§ **DATASET EXTRACT**:
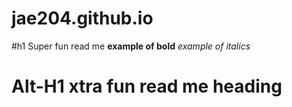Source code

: # jae204.github.io
#h1 Super fun read me
**example of bold**
*example of italics*

Alt-H1 xtra fun read me heading
======


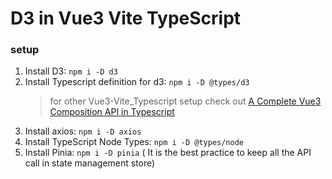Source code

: D3 in Vue3 Vite TypeScript
==========================

### setup
1. Install D3: `npm i -D d3`
2. Install Typescript definition for d3: `npm i -D @types/d3`
   > for other Vue3-Vite_Typescript setup check out [A Complete Vue3 Composition API in Typescript](https://github.com/frzhen/Vue3-TS-CompAPI-Vite-Test)
3. Install axios: `npm i -D axios`
4. Install TypeScript Node Types: `npm i -D @types/node`
5. Install Pinia: `npm i -D pinia` ( It is the best practice to keep all the API call in state management store)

§ **WHAT IS REQUIRED**:
Here the job is to print all the data exactly, skipping any image.

§ **EXERCISE ANSWER**:
Source code

: # jae204.github.io
#h1 Super fun read me
**example of bold**
*example of italics*

Alt-H1 xtra fun read me heading
======


Source code

: D3 in Vue3 Vite TypeScript
==========================

### setup
1. Install D3: `npm i -D d3`
2. Install Typescript definition for d3: `npm i -D @types/d3`
   > for other Vue3-Vite_Typescript setup check out [A Complete Vue3 Composition API in Typescript](https://github.com/frzhen/Vue3-TS-CompAPI-Vite-Test)
3. Install axios: `npm i -D axios`
4. Install TypeScript Node Types: `npm i -D @types/node`
5. Install Pinia: `npm i -D pinia` ( It is the best practice to keep all the API call in state management store)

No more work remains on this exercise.